Ein spektakuläres Urteil des Landesarbeitsgerichts Hamm (1 Sa 664/14 Urteil vom 17.10.2014) hat in diesen Tagen die ohnehin bereits kontrovers geführte Debatte um die vorgebliche Ausbeutung der „Generation Praktikum“ befeuert. Arbeitgeber sollten allerdings vorsichtig sein hieraus falsche Schlüsse zu ziehen, die Entscheidung zeigt, dass es um einen eher seltenen Ausnahmefall ging.
Geklagt hatte eine 19jährige Hauptschulabsolventin, die im Oktober 2012 ein unentgeltliches Schnupperpraktikum bei der Firma Rewe begann. Dieses wurde immer wieder verlängert und im März 2013 vereinbarten die Parteien, dass die Praktikantin im September 2013 eine Ausbildungsstelle erhalten sollte. Im Juli 2013 beendete die Praktikantin den Vertrag jedoch und forderte anschließend Vergütung in Höhe von Euro 10,- für jede der von ihr geleisteten und akribisch notierten 1728 Arbeitsstunden. Das Arbeitsgericht Bochum sprach ihr in einer breit publizierten Entscheidung (die Rewe erhebliche Imageprobleme bereitete) 17000,- Euro zu, da ein Fall des Lohnwucher vorgelegen habe.

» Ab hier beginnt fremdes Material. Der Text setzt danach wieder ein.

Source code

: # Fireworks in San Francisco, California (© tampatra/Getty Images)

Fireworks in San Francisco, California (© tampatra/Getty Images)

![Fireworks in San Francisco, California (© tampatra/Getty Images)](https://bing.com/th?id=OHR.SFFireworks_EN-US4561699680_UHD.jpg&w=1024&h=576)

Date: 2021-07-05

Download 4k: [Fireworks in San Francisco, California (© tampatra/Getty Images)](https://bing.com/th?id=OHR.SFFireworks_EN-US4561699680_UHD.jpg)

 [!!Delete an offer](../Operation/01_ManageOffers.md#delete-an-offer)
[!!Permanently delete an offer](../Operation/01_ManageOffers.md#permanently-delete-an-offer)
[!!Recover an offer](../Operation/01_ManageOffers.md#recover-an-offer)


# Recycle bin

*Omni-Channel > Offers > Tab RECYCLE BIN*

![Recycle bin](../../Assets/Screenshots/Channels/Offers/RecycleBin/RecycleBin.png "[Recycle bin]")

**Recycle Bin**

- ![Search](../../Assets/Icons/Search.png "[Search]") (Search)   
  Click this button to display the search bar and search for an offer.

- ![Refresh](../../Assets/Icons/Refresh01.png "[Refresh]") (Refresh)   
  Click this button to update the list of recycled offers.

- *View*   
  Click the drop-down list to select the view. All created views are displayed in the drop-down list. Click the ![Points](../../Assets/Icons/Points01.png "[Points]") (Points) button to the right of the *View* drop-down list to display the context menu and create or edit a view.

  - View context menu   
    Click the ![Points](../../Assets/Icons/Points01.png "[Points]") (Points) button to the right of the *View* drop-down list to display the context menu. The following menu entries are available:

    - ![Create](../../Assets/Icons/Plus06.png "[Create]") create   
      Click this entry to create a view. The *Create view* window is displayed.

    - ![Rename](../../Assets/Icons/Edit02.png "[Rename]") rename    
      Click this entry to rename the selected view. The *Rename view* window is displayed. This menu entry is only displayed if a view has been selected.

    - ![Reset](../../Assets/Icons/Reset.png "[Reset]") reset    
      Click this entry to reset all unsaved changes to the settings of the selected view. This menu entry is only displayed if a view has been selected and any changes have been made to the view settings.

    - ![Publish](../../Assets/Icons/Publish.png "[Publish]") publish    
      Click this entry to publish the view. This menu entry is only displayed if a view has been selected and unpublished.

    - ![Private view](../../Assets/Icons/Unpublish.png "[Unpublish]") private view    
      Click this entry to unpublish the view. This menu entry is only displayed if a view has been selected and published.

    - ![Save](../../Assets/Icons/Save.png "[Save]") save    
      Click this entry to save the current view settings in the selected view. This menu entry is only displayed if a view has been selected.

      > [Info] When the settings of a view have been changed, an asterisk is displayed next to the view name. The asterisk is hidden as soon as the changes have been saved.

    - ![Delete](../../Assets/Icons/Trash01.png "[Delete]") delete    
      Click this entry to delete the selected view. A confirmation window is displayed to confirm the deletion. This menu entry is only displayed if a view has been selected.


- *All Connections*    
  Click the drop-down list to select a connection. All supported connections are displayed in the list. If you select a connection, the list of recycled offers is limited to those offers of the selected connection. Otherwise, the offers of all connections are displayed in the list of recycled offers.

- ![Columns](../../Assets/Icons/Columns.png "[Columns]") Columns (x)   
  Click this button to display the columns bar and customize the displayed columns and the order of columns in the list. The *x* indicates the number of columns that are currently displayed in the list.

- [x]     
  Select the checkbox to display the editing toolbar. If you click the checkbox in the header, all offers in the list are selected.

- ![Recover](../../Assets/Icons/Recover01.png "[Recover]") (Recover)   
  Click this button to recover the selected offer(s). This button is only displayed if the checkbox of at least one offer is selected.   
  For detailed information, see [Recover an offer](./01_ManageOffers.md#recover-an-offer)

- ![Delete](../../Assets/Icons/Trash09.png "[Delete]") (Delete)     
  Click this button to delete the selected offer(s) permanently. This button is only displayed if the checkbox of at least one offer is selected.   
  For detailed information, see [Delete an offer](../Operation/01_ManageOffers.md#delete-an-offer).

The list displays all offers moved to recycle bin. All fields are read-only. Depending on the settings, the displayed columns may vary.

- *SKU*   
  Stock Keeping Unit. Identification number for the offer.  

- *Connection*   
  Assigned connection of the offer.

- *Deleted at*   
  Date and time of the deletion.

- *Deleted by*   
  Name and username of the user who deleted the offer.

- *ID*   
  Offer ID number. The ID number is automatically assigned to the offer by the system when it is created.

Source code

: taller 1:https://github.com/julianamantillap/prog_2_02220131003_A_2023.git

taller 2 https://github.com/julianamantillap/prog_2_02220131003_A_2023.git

Das LAG Hamm war nunmehr anderer Meinung. Es wertete u.a. den Umstand, dass die Praktikantin bereits länger arbeitssuchend war, vor allem aber Leistungen der Bundesagentur für Arbeit (Berufsausbildungsbeihilfe) und des Berufsbildungszentrums (Fahrtkosten) erhielt, als entscheidend. Weiter wies das Gericht darauf hin, dass die Maßnahme ohne die Kündigung sogar zu einer Lehrstelle geführt hätte.
Arbeitgeber, die hierin die Chance zu einer vermehrten Nutzung unbezahlter Praktika sehen sollten indes vorsichtig sein. Das Urteil des LAG Hamm hilft nur in den Fällen, in denen der Praktikant Sozialleistungen bezieht (also nicht gänzlich ohne finanzielle Entschädigung arbeitet) und eine klare Zielrichtung auf Ausbildung und Erwerb einer Lehrstelle gegeben ist. Die Dauer der zwischenzeitliche Praktika (geplant fast ein Jahr) ist dann, aber nur dann zweitrangig.
Damit steht das Urteil durchaus in einer Linie mit anderen Arbeitsgerichtsentscheidungen, nach denen zwar grundsätzlich in freiwilligen Praktika (die also nicht Teil eines schulischen oder universitären Ausbildungsplans sind) eine angemessene Vergütung zu zahlen ist, dies aber dann nicht gilt, wenn das Praktikum nur sehr kurz dauert oder der Praktikant nur bzw. überwiegend passiv beobachtend tätig ist und keinen wirtschaftlich verwertbaren Beitrag leistet.
Arbeitgeber sind also gut beraten, Praktikanten in der Regel eine Vergütung zu zahlen (in vielen Fällen handels es sich ohnehin um verkappte Arbeitsverhältnisse), anderenfalls drohen – wie der Fall zeigt – beachtliche finanzielle und vor allem auch Imagerisiken.